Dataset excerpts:
BEGIN

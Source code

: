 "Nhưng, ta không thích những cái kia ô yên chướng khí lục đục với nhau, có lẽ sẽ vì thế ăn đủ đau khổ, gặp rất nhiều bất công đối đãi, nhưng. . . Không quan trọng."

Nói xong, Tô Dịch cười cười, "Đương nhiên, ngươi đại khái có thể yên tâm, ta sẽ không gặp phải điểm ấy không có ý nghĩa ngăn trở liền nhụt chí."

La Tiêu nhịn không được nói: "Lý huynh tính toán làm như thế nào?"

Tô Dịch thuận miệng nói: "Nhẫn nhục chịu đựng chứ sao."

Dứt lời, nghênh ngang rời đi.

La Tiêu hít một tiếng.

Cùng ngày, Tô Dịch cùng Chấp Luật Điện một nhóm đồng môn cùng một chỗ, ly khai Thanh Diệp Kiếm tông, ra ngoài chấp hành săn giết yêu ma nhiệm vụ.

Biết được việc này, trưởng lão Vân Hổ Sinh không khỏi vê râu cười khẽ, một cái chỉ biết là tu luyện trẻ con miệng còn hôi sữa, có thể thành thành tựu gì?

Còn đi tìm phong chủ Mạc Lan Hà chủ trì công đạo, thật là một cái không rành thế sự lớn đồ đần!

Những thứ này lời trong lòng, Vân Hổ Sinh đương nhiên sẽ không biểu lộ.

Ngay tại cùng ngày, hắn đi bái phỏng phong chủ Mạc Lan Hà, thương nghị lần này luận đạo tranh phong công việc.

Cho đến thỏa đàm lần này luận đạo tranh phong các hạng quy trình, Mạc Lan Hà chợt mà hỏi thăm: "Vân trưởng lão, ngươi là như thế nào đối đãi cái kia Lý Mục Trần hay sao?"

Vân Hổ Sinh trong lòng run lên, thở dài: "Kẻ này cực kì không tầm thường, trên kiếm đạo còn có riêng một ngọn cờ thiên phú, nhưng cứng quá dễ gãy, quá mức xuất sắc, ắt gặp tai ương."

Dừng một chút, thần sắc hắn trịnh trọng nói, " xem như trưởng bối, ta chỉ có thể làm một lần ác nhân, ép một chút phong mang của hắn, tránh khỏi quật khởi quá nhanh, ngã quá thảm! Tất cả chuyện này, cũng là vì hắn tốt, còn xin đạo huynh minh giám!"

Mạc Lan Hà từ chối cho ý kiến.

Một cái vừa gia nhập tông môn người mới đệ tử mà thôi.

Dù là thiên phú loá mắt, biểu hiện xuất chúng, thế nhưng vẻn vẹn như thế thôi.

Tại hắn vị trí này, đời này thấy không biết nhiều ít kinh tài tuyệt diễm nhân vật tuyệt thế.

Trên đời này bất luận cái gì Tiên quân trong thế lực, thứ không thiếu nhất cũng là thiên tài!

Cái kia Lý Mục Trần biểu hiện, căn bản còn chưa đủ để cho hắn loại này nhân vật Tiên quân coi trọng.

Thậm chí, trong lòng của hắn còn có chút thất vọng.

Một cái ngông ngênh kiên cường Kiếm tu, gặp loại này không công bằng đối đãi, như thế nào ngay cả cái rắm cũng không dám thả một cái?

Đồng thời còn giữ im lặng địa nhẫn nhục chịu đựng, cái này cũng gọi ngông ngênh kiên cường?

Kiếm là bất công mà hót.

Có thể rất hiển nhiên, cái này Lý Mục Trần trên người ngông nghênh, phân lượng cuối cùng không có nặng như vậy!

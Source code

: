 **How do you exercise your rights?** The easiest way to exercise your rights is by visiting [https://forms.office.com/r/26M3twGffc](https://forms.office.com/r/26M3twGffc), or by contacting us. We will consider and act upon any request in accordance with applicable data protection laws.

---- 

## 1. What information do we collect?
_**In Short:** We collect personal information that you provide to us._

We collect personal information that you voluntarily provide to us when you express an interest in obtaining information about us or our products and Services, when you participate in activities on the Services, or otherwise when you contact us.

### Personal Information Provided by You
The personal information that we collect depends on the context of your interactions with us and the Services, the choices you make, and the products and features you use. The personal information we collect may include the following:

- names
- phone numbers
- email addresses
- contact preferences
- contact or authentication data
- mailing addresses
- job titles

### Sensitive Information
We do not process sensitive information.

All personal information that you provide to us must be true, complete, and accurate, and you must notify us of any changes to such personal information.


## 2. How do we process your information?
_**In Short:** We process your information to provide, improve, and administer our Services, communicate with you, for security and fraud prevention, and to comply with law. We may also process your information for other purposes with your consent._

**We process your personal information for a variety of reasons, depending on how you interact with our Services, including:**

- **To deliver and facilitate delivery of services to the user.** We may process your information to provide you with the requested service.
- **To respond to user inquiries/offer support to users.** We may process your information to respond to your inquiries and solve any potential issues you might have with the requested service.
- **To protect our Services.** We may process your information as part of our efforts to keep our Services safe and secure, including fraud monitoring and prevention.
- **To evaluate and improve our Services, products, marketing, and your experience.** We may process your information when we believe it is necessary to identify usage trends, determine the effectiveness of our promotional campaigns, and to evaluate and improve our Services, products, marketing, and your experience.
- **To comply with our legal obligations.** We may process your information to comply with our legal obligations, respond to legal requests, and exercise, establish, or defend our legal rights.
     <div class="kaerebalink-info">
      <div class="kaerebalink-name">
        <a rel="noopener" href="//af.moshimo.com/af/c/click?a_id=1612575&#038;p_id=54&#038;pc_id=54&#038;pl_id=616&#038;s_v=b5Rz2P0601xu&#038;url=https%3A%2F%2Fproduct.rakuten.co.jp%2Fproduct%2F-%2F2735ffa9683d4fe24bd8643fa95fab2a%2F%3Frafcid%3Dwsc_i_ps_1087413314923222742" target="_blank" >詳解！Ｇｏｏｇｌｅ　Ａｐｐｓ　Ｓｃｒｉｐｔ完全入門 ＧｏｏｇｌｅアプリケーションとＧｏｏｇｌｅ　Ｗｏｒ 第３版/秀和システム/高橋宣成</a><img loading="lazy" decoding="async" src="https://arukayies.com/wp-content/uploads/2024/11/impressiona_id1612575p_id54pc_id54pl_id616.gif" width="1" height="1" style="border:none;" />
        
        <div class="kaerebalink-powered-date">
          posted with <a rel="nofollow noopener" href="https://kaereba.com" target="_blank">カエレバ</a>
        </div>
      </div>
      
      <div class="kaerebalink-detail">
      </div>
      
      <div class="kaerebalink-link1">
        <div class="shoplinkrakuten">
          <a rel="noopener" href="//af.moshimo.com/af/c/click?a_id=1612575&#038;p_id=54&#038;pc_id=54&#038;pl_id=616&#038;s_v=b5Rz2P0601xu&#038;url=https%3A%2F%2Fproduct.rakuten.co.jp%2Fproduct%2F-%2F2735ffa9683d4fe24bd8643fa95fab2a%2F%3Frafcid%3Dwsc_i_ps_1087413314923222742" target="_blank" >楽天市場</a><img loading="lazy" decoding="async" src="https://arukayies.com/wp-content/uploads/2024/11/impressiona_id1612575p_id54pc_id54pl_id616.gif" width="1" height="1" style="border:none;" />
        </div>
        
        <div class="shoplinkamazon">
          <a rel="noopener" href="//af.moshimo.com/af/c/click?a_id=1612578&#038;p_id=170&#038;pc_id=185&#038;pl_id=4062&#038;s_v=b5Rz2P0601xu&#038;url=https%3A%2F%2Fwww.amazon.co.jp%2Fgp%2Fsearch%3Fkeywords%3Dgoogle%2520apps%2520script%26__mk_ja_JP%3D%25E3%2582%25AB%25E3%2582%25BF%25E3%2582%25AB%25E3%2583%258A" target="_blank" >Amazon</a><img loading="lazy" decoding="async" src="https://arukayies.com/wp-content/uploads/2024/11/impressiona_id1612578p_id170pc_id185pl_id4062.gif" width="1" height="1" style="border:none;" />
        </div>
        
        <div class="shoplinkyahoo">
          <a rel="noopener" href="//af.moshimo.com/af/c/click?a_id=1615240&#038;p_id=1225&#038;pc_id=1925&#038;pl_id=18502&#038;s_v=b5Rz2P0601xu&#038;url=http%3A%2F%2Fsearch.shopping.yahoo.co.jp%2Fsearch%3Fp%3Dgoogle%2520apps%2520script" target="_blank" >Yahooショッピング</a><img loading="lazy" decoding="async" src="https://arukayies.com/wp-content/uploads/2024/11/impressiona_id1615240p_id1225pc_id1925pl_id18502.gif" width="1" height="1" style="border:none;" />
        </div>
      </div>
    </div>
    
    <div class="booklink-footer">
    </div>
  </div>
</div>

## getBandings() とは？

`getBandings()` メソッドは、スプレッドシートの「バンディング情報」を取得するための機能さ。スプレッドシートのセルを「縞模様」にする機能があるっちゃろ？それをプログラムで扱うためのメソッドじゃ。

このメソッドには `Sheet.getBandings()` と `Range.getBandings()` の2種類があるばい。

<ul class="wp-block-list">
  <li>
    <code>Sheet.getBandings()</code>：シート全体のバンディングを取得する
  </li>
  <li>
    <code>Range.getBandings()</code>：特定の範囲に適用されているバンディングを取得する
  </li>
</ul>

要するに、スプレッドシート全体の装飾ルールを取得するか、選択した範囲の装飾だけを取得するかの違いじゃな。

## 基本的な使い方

END

◆ Task brief:
Could you copy exactly the lines from the first line of the records above through the line containing "La Tiêu hít một tiếng.", both included, and nothing else?

◆ Answer for this exercise:
Source code

: "Nhưng, ta không thích những cái kia ô yên chướng khí lục đục với nhau, có lẽ sẽ vì thế ăn đủ đau khổ, gặp rất nhiều bất công đối đãi, nhưng. . . Không quan trọng."

Nói xong, Tô Dịch cười cười, "Đương nhiên, ngươi đại khái có thể yên tâm, ta sẽ không gặp phải điểm ấy không có ý nghĩa ngăn trở liền nhụt chí."

La Tiêu nhịn không được nói: "Lý huynh tính toán làm như thế nào?"

Tô Dịch thuận miệng nói: "Nhẫn nhục chịu đựng chứ sao."

Dứt lời, nghênh ngang rời đi.

La Tiêu hít một tiếng.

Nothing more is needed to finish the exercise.